Source records:
★ ★ ★ ★ ★ ★ ★

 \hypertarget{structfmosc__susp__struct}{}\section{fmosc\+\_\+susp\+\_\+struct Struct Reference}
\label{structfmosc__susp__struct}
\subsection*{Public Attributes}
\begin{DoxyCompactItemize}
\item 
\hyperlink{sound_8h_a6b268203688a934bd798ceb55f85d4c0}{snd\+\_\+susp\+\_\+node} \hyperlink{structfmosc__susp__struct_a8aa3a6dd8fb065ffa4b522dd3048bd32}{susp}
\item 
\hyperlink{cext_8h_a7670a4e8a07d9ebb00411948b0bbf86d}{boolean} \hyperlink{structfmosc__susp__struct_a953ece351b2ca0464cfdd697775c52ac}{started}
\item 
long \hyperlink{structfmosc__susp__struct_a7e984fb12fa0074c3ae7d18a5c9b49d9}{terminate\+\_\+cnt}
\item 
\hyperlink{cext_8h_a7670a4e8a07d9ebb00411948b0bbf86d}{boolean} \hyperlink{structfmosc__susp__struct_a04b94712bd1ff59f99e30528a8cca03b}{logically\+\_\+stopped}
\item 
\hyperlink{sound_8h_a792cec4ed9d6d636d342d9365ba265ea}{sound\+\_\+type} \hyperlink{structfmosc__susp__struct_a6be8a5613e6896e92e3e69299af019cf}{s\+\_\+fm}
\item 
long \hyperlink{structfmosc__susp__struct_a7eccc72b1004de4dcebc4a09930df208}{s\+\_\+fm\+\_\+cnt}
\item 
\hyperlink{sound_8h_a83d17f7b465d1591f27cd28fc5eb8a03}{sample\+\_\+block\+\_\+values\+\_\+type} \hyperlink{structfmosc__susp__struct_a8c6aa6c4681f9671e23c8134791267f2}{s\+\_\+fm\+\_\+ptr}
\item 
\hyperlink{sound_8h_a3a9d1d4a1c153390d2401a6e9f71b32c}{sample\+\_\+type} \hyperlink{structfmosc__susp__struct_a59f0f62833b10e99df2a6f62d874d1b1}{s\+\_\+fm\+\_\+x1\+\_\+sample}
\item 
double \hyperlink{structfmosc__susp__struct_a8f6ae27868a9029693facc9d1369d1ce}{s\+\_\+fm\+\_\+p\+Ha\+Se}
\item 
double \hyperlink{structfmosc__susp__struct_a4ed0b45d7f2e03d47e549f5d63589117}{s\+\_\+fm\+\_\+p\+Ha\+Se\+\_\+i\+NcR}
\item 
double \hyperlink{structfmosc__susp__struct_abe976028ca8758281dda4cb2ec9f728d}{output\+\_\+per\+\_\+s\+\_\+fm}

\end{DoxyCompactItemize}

★ ★ ★ ★ ★ ★ ★

Aim of the task:
None of the records may be omitted or altered when they are given again.

Answer for the task:
 \hypertarget{structfmosc__susp__struct}{}\section{fmosc\+\_\+susp\+\_\+struct Struct Reference}
\label{structfmosc__susp__struct}
\subsection*{Public Attributes}
\begin{DoxyCompactItemize}
\item 
\hyperlink{sound_8h_a6b268203688a934bd798ceb55f85d4c0}{snd\+\_\+susp\+\_\+node} \hyperlink{structfmosc__susp__struct_a8aa3a6dd8fb065ffa4b522dd3048bd32}{susp}
\item 
\hyperlink{cext_8h_a7670a4e8a07d9ebb00411948b0bbf86d}{boolean} \hyperlink{structfmosc__susp__struct_a953ece351b2ca0464cfdd697775c52ac}{started}
\item 
long \hyperlink{structfmosc__susp__struct_a7e984fb12fa0074c3ae7d18a5c9b49d9}{terminate\+\_\+cnt}
\item 
\hyperlink{cext_8h_a7670a4e8a07d9ebb00411948b0bbf86d}{boolean} \hyperlink{structfmosc__susp__struct_a04b94712bd1ff59f99e30528a8cca03b}{logically\+\_\+stopped}
\item 
\hyperlink{sound_8h_a792cec4ed9d6d636d342d9365ba265ea}{sound\+\_\+type} \hyperlink{structfmosc__susp__struct_a6be8a5613e6896e92e3e69299af019cf}{s\+\_\+fm}
\item 
long \hyperlink{structfmosc__susp__struct_a7eccc72b1004de4dcebc4a09930df208}{s\+\_\+fm\+\_\+cnt}
\item 
\hyperlink{sound_8h_a83d17f7b465d1591f27cd28fc5eb8a03}{sample\+\_\+block\+\_\+values\+\_\+type} \hyperlink{structfmosc__susp__struct_a8c6aa6c4681f9671e23c8134791267f2}{s\+\_\+fm\+\_\+ptr}
\item 
\hyperlink{sound_8h_a3a9d1d4a1c153390d2401a6e9f71b32c}{sample\+\_\+type} \hyperlink{structfmosc__susp__struct_a59f0f62833b10e99df2a6f62d874d1b1}{s\+\_\+fm\+\_\+x1\+\_\+sample}
\item 
double \hyperlink{structfmosc__susp__struct_a8f6ae27868a9029693facc9d1369d1ce}{s\+\_\+fm\+\_\+p\+Ha\+Se}
\item 
double \hyperlink{structfmosc__susp__struct_a4ed0b45d7f2e03d47e549f5d63589117}{s\+\_\+fm\+\_\+p\+Ha\+Se\+\_\+i\+NcR}
\item 
double \hyperlink{structfmosc__susp__struct_abe976028ca8758281dda4cb2ec9f728d}{output\+\_\+per\+\_\+s\+\_\+fm}

\end{DoxyCompactItemize}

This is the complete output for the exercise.